2. The sketchy designer jeans store. 

My first job when I moved to Toronto was working at a store that sold Diesel Jeans (and other brands du jour) on Yonge Street. The store was called Soul and when I saw the help wanted sign, the wide-eyed eighteen year old me thought it was destiny (I mean, I love Soul music. So, what could go wrong?) In retrospect, I’m pretty sure the whole operation was a drug front. We rarely had any customers and every two weeks they’d pay me with cash out of the till. I didn’t mind because they gave me a sweet discount on a pair of Parasuco sparkly denim flares (the jeans had a shimmery silver sheen that made them sparkle in the sun. Like glitter. Oh dear.) In my defense, they made my ass look amazing.

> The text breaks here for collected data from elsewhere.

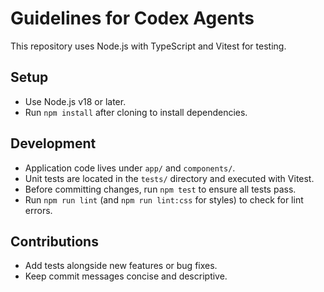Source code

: # Guidelines for Codex Agents

This repository uses Node.js with TypeScript and Vitest for testing.

## Setup
- Use Node.js v18 or later.
- Run `npm install` after cloning to install dependencies.

## Development
- Application code lives under `app/` and `components/`.
- Unit tests are located in the `tests/` directory and executed with Vitest.
- Before committing changes, run `npm test` to ensure all tests pass.
- Run `npm run lint` (and `npm run lint:css` for styles) to check for lint errors.

## Contributions
- Add tests alongside new features or bug fixes.
- Keep commit messages concise and descriptive.
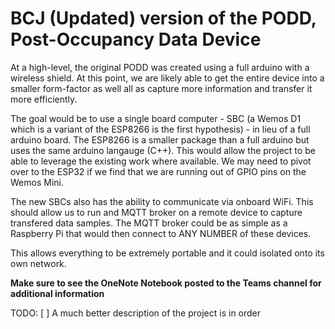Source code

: # BCJ (Updated) version of the PODD, Post-Occupancy Data Device

At a high-level, the original PODD was created using a full arduino with a wireless shield.
At this point, we are likely able to get the entire device into a smaller form-factor as well all as capture more information and transfer it more efficiently.

The goal would be to use a single board computer - SBC (a Wemos D1 which is a variant of the ESP8266 is the first hypothesis) - in lieu of a full arduino board.
The ESP8266 is a smaller package than a full arduino but uses the same arduino langauge (C++).
This would allow the project to be able to leverage the existing work where available.
We may need to pivot over to the ESP32 if we find that we are running out of GPIO pins on the Wemos Mini.

The new SBCs also has the ability to communicate via onboard WiFi.
This should allow us to run and MQTT broker on a remote device to capture transfered data samples.
The MQTT broker could be as simple as a Raspberry Pi that would then connect to ANY NUMBER of these devices.

This allows everything to be extremely portable and it could isolated onto its own network.

**Make sure to see the OneNote Notebook posted to the Teams channel for additional information**

TODO:
[ ] A much better description of the project is in order
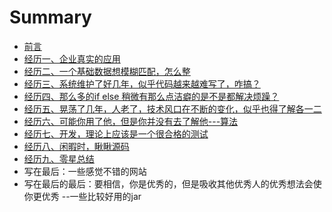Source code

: # Summary

* [前言](README.md)
* [经历一、企业真实的应用](第一章.md)
* [经历二、一个基础数据想模糊匹配，怎么整](第二章.md)
* [经历三、系统维护了好几年，似乎代码越来越难写了，咋搞？](第三章.md)
* [经历四、那么多的if else 稍微有那么点洁癖的是不是都解决烦躁？](第四章.md)
* [经历五、晃荡了几年，人老了，技术风口在不断的变化，似乎也得了解各一二](第五章.md)
* [经历六、可能你用了他，但是你并没有去了解他---算法](第六章.md)
* [经历七、开发，理论上应该是一个很合格的测试](第七章.md)
* [经历八、闲暇时，瞅瞅源码](第八章.md)
* [经历九、零星总结](jing-li-jiu-3001-ling-xing-zong-jie.md)
* 写在最后：一些感觉不错的网站
* 写在最后的最后：要相信，你是优秀的，但是吸收其他优秀人的优秀想法会使你更优秀 --一些比较好用的jar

3. Ghostwriting erotic fiction.

When I first started freelancing, I scored a gig creating content for an SEO company that specialized in the adult industry. For several months I wrote a series of “real life” blog posts as “Ginger,” a law student turned cam-girl with a penchant for sex in public places. It was fun & hilarious & weird (and I would totally do it again). FYI, SEO strategy is infinitely more interesting when your keywords are things like “ass cheeks,” “rim job” and “money shot.”

4. The Hungarian deli.

For a very brief period in 2003, I decided to embrace my Eastern European roots and apply for a job  at the Hungarian deli near my house in Toronto. The manager looked like a Slavic stereotype straight out of central casting. Olga wore a white butcher’s coat, a hair-net and a grim expression that made her seem utterly terrifying. Even more terrifying: learning to operate the meat slicer. I was too tentative, which lead to a lot of thickly sliced Tziganskaya (which even I know is a total abomination). I never got called for a second shift.

5. Candy Girl.

My first real job in high school was working at a movie theater downtown. I was initially hired to work at the concession stand. However, I never quite mastered scooping popcorn (notice a pattern here?) so, I was promptly moved over to the bulk candy station. The owner — an older, red-faced man that had a voice that sounded like he’d swallowed a bucket of gravel and washed it down with a whisky chaser – had a mental block when it came to remembering my name so he just called me “Candy Girl.” He told me, “I hired you because you put on your resume that you know how to use a computer.” So, when things weren’t busy, Old Gravel Mouth would bring me up to his office where he’d dictate emails. They were always addressed to a woman named Tammy, who wasn’t his wife.

6. Flight Attendant.

So, yeah. That happened. After graduating university, I thought it would be really cool to get paid to travel. Spoiler alert: it wasn’t (at least for me). I spent two months in an aggressive training program learning all about airplane safety, watching videos of airplane crashes, and doing simulated crash drills that always took place at 4am in empty airplane hangers. Needless to say, it didn’t exactly help with my then un-diagnosed anxiety disorder. I did one flight before turning in my resignation. However, if you need help dragging a body from a burning wreckage (we practiced!) or zip-tying an unruly passenger to their seat, I’m your gal.

7. Coat check.

In third year university, I spent a winter working at the coat check for a high-end night club/cigar lounge. Oddly enough, this is one of the best jobs I ever had. I made an hourly wage, plus tips (usually about $100-$200 a night). The clientele was a lot of pro sports players, C-list celebs and other high-roller types. The money was good and the people watching didn’t disappoint. Annnnd, at the end of the night they’d give us free sandwiches. I’d always leave work with cash in my wallet and a handful of sandwiches stuffed in my purse, that I’d eat for lunch & dinner the next day. Because, #studentlife.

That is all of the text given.